Simplest Triton Kernel

This is the simplest Triton kernel you can write: a kernel that adds two single elements. Let's break it down line by line to understand how it works.


Kernel Code Breakdown

@triton.jit

This decorator marks the function as a Triton kernel. Triton will JIT-compile this function into GPU machine code when it is executed.

def add_kernel(a_ptr, b_ptr, c_ptr):

This defines the kernel function. It takes three arguments:

  • a_ptr: A pointer to a single input value.
  • b_ptr: A pointer to another single input value.
  • c_ptr: A pointer to the memory location where the result will be stored.
idx = tl.program_id(0)

tl.program_id(0) fetches the unique thread index along the 0th axis (row-wise) of the grid. For this simplest kernel, only one thread is launched, so idx will always be 0.

a = tl.load(a_ptr + idx)

This loads the single value pointed to by a_ptr into a register for computation. Since we are working with a single element, idx will be 0, so a_ptr + idx is equivalent to a_ptr.

b = tl.load(b_ptr + idx)

Similarly, this loads the single value pointed to by b_ptr into a register.

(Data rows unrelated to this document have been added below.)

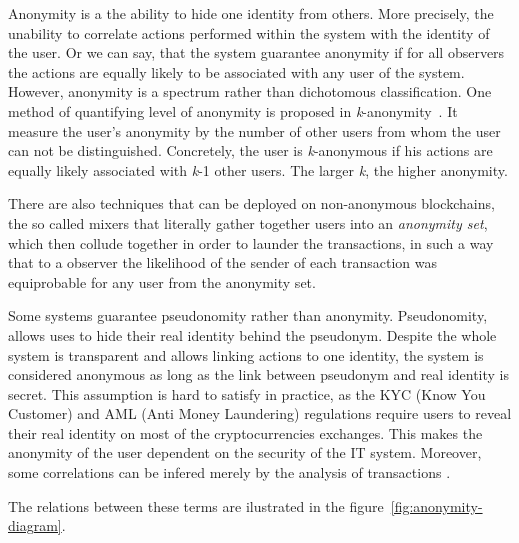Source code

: \documentclass{ieeeaccess}
\begin{document}
Anonymity is a the ability to hide one identity from others. More precisely, the unability to correlate actions performed within the system with the identity of the user. Or we can say, that the system guarantee anonymity if for all observers the actions are equally likely to be associated with any user of the system. However, anonymity is a spectrum rather than dichotomous classification. One method of quantifying level of anonymity is proposed in \textit{k}-anonymity~\cite{sweeney2002k}. It measure the user's anonymity by the number of other users from whom the user can not be distinguished. Concretely, the user is \textit{k}-anonymous if his actions are equally likely associated with \textit{k}-1 other users. The larger \textit{k}, the higher anonymity.

There are also techniques that can be deployed on non-anonymous blockchains, the so called mixers that literally gather together users into an \textit{anonymity set}, which then collude together in order to launder the transactions, in such a way that to a observer the likelihood of the sender of each transaction was equiprobable for any user from the anonymity set.

Some systems guarantee pseudonomity rather than anonymity. Pseudonomity, allows uses to hide their real identity behind the pseudonym. Despite the whole system is transparent and allows linking actions to one identity, the system is considered anonymous as long as the link between pseudonym and real identity is secret. This assumption is hard to satisfy in practice, as the KYC (Know You Customer) and AML (Anti Money Laundering) regulations require users to reveal their real identity on most of the cryptocurrencies exchanges. This makes the anonymity of the user dependent on the security of the IT system. Moreover, some correlations can be infered merely by the analysis of transactions \cite{androulaki2013evaluating, ober2013structure}.

The relations between these terms are ilustrated in the figure~\ref{fig:anonymity-diagram}.
\end{document}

tl.store(c_ptr + idx, a + b)

This computes the sum of a and b and stores the result into the memory location pointed to by c_ptr. Again, idx is 0, so c_ptr + idx is equivalent to c_ptr.

grid_size = (1,)  # Single thread

This specifies the grid size for the kernel launch. The grid defines the number of threads that will execute the kernel. Here, (1,) means only one thread is launched, making this a single-threaded operation.

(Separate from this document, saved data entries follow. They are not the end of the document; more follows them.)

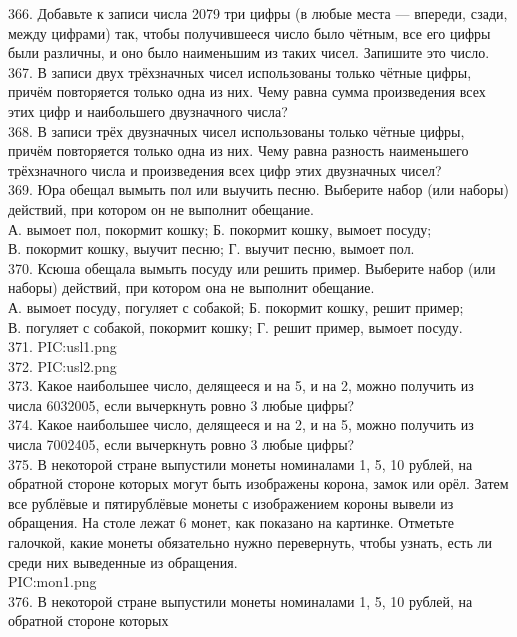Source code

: 366. Добавьте к записи числа 2079 три цифры (в любые места --- впереди, сзади, между цифрами) так, чтобы получившееся число было чётным, все его цифры были различны, и оно было наименьшим из таких чисел. Запишите это число.\\
367. В записи двух трёхзначных чисел использованы только чётные цифры, причём повторяется только одна из них. Чему равна сумма произведения всех этих цифр
и наибольшего двузначного числа?\\
368. В записи трёх двузначных чисел использованы только чётные цифры, причём повторяется только одна из них. Чему равна разность наименьшего
трёхзначного числа и произведения всех цифр этих двузначных чисел?\\
369. Юра обещал вымыть пол или выучить песню. Выберите набор (или наборы) действий, при котором он не выполнит обещание.\\
А. вымоет пол, покормит кошку;  \qquad \qquad Б. покормит кошку, вымоет посуду;\\
В. покормит кошку, выучит песню; \qquad \quad Г. выучит песню, вымоет пол.\\
370. Ксюша обещала вымыть посуду или решить пример. Выберите набор (или наборы) действий, при котором она не выполнит обещание.\\
А. вымоет посуду, погуляет с собакой;  \qquad \quad Б. покормит кошку, решит пример;\\
В. погуляет с собакой, покормит кошку; \qquad  Г. решит пример, вымоет посуду.\\
371. {{PIC:usl1.png}}\\
372. {{PIC:usl2.png}}\\
373. Какое наибольшее число, делящееся и на 5, и на 2, можно получить из числа 6032005, если
вычеркнуть ровно 3 любые цифры?\\
374. Какое наибольшее число, делящееся и на 2, и на 5, можно получить из числа 7002405, если
вычеркнуть ровно 3 любые цифры?\\
375. В некоторой стране выпустили монеты номиналами 1, 5, 10 рублей, на обратной стороне которых
могут быть изображены корона, замок или орёл. Затем все рублёвые и пятирублёвые монеты с
изображением короны вывели из обращения. На столе лежат 6 монет, как показано на картинке.
Отметьте галочкой, какие монеты обязательно нужно перевернуть, чтобы узнать, есть ли среди них
выведенные из обращения.\\
{{PIC:mon1.png}}\\
376. В некоторой стране выпустили монеты номиналами 1, 5, 10 рублей, на обратной стороне которых
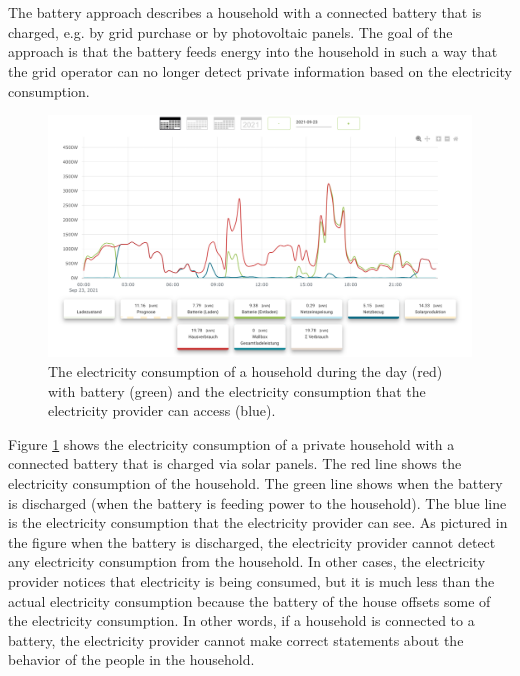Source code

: \\
\\
The battery approach describes a household with a connected battery that is charged, e.g. by grid purchase or by photovoltaic panels. The goal of the approach is that the battery feeds energy into the household in such a way that the grid operator can no longer detect private information based on the electricity consumption. \\
\begin{figure}[tbp]
  \centering
  \includegraphics[width=1\textwidth]{images/Battery4.png}
  \caption[Battery Consumption Figure]{The electricity consumption of a household during the day (red) with battery (green) and the electricity consumption that the electricity provider can access (blue).}
  \label{fig:Battery}
\end{figure} Figure \ref{fig:Battery} shows the electricity consumption of a private household with a connected battery that is charged via solar panels. The red line shows the electricity consumption of the household. The green line shows when the battery is discharged (when the battery is feeding power to the household). The blue line is the electricity consumption that the electricity provider can see. As pictured in the figure when the battery is discharged, the electricity provider cannot detect any electricity consumption from the household. In other cases, the electricity provider notices that electricity is being consumed, but it is much less than the actual electricity consumption because the battery of the house offsets some of the electricity consumption. In other words, if a household is connected to a battery, the electricity provider cannot make correct statements about the behavior of the people in the household. \\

add_kernel[grid_size](a, b, c)

This launches the kernel. The grid_size ensures only one thread runs, and the arguments a, b, and c pass the pointers to the input and output values to the kernel.


Complete Kernel Code

Below is the complete kernel along with the host-side code to call it:

import triton
import triton.language as tl

@triton.jit
def add_kernel(a_ptr, b_ptr, c_ptr):
    idx = tl.program_id(0)  # Get the thread index
    a = tl.load(a_ptr + idx)  # Load single input value A
    b = tl.load(b_ptr + idx)  # Load single input value B
    tl.store(c_ptr + idx, a + b)  # Perform addition and store the result

# Host-side code
import torch

a = torch.tensor([2.0], device="cuda")  # Input value A
b = torch.tensor([3.0], device="cuda")  # Input value B
c = torch.empty_like(a)                  # Output value

grid_size = (1,)  # Single thread
add_kernel[grid_size](a, b, c)

print(f"Result: {c[0].item()}")

Congrats, You are now an expert triton programmer!! Just Kidding 😛